Determine how many lines in the records hold "Kolmogorov", and give that number with nothing added.

EXERCISE INPUTS below:

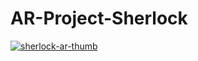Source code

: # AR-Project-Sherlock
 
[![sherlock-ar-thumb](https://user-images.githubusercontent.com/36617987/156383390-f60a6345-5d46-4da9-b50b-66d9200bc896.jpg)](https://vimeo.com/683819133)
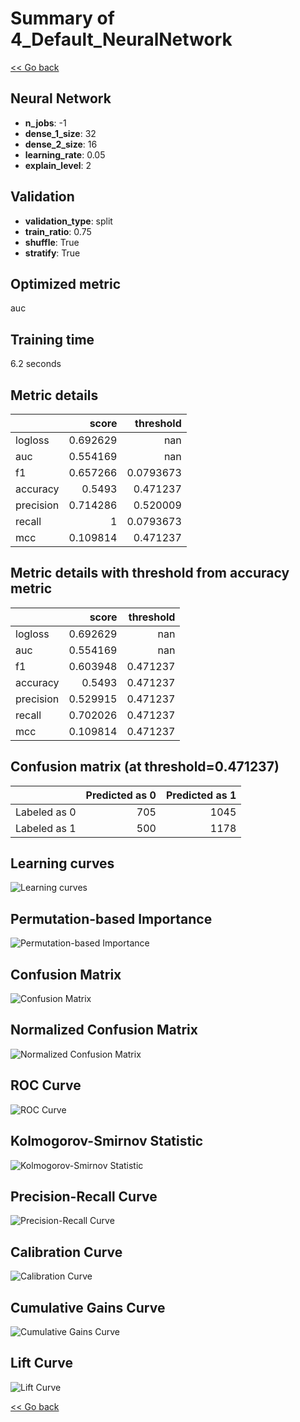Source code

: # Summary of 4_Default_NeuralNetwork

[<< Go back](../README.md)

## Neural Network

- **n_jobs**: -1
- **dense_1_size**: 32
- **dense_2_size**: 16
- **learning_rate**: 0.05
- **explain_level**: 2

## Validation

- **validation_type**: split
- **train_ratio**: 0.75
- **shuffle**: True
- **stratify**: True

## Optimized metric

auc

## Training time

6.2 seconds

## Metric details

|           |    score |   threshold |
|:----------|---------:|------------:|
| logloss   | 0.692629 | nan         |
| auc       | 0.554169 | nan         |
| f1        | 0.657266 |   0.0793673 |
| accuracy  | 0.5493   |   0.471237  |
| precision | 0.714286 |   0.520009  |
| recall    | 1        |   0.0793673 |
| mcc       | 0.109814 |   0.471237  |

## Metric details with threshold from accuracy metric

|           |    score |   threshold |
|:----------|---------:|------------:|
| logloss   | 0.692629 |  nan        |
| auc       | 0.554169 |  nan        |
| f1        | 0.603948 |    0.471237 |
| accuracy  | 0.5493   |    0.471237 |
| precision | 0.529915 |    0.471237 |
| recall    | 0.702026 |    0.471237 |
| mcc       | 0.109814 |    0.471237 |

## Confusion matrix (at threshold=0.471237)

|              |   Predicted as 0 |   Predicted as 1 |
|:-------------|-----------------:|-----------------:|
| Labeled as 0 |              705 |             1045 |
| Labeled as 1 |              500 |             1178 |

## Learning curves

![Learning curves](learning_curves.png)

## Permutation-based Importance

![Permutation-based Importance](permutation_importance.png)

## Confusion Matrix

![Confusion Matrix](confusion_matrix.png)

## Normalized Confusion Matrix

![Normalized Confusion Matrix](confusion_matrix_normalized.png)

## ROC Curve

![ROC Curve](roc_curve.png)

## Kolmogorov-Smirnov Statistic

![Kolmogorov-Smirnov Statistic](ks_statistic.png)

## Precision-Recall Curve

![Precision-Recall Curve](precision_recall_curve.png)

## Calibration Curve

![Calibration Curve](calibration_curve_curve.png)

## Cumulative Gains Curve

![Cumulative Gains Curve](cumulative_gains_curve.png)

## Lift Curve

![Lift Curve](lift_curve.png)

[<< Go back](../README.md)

End of EXERCISE INPUTS.
EXERCISE INPUTS below:

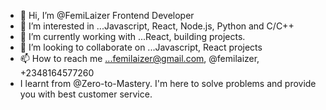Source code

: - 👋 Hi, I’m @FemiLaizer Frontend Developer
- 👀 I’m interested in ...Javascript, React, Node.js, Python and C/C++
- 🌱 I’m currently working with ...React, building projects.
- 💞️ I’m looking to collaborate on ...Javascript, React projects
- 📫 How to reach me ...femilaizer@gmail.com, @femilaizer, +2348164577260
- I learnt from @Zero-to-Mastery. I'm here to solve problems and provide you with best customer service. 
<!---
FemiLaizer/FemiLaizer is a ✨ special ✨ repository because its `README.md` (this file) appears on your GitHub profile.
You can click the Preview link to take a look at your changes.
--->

End of EXERCISE INPUTS.

## OUTPUT FOR THIS TASK
2